Take the data below. Output it exactly from its first line through the line containing "private int amount;".

Data items
== Segment start ==

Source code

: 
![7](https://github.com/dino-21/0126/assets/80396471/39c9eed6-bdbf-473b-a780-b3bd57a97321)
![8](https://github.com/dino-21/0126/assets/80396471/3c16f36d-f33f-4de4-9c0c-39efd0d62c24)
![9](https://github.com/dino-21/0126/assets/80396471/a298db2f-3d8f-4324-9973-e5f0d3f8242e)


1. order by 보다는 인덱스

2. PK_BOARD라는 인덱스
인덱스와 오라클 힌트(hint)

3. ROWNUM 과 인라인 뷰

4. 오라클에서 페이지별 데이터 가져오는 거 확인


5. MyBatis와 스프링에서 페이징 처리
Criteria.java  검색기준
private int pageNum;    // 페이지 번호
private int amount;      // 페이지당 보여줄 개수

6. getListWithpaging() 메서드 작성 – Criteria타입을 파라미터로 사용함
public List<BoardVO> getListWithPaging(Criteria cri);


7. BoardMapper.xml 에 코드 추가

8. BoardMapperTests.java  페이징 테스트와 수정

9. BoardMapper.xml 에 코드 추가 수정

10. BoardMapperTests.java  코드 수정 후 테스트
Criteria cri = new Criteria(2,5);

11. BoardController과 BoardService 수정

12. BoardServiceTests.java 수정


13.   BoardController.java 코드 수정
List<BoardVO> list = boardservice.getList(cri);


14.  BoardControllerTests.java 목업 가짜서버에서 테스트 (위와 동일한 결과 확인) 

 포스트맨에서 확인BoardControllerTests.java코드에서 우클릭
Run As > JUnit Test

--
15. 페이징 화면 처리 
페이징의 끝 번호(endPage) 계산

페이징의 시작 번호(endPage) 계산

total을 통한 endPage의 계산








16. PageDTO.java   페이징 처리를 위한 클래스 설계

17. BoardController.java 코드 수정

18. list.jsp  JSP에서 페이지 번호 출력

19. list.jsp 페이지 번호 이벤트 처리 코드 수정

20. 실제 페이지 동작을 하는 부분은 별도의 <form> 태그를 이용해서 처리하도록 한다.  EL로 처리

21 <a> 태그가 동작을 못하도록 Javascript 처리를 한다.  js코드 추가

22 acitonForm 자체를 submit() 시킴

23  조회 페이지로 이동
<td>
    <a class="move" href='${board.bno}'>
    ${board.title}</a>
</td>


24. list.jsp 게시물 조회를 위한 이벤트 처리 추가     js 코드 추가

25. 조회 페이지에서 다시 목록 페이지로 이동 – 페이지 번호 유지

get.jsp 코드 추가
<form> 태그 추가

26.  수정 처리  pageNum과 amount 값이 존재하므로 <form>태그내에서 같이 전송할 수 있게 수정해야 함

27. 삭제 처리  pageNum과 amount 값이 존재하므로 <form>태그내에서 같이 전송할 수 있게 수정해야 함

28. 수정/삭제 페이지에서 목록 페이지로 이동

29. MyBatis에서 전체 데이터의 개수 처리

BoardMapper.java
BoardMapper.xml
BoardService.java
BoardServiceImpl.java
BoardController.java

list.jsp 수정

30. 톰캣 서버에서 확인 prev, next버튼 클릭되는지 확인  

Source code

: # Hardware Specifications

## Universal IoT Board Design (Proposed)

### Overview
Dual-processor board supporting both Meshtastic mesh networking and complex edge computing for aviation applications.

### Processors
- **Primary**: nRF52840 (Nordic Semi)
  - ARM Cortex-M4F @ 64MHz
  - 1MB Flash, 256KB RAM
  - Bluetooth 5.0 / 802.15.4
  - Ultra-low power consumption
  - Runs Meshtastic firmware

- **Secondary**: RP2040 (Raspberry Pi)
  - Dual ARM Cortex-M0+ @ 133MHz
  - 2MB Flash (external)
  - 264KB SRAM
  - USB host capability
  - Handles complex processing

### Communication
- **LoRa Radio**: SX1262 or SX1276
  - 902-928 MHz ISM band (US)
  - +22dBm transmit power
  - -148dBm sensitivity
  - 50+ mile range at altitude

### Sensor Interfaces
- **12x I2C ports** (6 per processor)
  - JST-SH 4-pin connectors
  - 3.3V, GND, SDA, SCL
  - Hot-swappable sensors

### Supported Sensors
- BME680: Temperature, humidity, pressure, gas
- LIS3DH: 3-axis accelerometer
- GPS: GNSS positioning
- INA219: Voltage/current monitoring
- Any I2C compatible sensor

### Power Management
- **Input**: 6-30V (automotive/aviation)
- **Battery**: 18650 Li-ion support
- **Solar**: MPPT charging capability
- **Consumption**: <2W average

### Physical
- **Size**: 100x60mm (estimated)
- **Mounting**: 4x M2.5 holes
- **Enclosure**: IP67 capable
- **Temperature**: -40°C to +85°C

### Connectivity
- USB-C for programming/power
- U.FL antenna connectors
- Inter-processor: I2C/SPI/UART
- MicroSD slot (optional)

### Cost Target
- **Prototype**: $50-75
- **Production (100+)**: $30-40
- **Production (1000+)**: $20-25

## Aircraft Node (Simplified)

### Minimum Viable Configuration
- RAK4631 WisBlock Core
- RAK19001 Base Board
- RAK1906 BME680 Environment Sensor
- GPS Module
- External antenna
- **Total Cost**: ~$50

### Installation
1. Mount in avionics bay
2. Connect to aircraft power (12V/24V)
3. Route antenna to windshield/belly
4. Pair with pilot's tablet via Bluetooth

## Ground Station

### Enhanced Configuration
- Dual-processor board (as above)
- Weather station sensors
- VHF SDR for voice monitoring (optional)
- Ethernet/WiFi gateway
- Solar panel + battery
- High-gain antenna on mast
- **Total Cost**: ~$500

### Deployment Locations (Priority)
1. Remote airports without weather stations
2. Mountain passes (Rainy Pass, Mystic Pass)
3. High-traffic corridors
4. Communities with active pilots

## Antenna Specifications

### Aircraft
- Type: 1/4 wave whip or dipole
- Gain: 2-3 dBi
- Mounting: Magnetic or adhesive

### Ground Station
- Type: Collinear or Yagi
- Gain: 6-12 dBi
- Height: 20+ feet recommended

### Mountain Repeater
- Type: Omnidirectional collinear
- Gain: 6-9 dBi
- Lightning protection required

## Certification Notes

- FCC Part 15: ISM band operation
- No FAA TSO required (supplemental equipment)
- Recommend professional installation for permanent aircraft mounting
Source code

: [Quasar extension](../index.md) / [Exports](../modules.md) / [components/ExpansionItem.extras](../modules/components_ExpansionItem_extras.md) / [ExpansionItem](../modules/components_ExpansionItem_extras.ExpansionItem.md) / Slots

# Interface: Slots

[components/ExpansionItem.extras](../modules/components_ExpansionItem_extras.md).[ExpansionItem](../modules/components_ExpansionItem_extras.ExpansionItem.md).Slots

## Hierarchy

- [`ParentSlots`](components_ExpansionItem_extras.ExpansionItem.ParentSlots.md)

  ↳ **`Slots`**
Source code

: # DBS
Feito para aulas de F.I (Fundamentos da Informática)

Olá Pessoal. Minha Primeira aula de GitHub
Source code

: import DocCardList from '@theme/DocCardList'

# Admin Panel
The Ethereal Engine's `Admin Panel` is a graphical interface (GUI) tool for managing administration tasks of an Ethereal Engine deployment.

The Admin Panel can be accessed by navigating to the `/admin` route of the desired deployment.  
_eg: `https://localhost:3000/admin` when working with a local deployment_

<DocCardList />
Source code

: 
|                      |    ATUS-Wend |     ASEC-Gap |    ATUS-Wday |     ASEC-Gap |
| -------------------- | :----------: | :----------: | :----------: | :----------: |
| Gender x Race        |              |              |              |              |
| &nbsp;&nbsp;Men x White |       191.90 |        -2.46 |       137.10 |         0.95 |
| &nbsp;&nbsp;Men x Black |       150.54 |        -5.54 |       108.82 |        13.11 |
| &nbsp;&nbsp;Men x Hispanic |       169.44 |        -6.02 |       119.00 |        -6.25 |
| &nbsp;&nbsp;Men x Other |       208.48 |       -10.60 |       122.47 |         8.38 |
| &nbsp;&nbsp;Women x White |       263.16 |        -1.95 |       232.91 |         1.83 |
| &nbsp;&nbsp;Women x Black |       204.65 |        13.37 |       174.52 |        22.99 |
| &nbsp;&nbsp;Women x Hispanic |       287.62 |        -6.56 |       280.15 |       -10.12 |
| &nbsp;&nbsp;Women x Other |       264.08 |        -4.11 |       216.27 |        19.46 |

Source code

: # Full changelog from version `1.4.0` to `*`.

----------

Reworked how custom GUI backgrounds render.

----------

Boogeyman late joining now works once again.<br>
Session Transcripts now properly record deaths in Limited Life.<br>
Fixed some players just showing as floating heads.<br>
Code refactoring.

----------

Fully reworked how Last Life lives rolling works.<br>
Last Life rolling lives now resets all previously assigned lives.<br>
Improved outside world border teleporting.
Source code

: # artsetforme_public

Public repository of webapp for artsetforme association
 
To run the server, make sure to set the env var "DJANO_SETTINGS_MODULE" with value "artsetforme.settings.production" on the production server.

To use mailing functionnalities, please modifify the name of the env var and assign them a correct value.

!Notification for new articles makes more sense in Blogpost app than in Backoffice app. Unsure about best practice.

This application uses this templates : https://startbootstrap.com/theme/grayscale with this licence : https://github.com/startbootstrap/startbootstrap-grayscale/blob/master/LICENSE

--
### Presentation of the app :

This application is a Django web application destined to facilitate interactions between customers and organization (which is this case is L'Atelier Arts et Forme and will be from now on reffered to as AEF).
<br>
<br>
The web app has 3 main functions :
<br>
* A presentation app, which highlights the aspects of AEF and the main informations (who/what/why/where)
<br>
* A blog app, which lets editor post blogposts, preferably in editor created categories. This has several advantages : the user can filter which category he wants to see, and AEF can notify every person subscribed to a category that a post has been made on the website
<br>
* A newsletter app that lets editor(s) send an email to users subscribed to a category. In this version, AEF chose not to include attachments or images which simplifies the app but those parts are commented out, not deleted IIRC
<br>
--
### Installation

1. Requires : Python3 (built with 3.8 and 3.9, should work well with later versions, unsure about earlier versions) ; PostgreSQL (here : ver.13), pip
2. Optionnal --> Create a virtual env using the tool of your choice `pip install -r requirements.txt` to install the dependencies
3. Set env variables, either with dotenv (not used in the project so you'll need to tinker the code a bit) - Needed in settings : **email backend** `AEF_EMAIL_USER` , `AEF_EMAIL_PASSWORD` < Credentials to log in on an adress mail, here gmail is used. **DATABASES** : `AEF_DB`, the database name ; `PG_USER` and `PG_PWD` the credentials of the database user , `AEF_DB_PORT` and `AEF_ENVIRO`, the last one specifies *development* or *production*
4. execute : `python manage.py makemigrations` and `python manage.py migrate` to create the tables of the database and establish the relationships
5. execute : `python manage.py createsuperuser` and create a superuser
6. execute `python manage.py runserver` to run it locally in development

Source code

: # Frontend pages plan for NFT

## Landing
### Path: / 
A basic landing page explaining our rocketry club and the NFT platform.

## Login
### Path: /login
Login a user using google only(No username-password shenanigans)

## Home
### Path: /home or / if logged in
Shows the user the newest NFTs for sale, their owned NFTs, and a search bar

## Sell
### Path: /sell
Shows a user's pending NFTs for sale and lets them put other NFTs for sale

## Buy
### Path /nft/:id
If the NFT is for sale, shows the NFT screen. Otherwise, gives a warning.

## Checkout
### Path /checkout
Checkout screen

== Segment end ==

• RESPONSE FOR THIS EXERCISE:
Source code

: 
![7](https://github.com/dino-21/0126/assets/80396471/39c9eed6-bdbf-473b-a780-b3bd57a97321)
![8](https://github.com/dino-21/0126/assets/80396471/3c16f36d-f33f-4de4-9c0c-39efd0d62c24)
![9](https://github.com/dino-21/0126/assets/80396471/a298db2f-3d8f-4324-9973-e5f0d3f8242e)


1. order by 보다는 인덱스

2. PK_BOARD라는 인덱스
인덱스와 오라클 힌트(hint)

3. ROWNUM 과 인라인 뷰

4. 오라클에서 페이지별 데이터 가져오는 거 확인


5. MyBatis와 스프링에서 페이징 처리
Criteria.java  검색기준
private int pageNum;    // 페이지 번호
private int amount;      // 페이지당 보여줄 개수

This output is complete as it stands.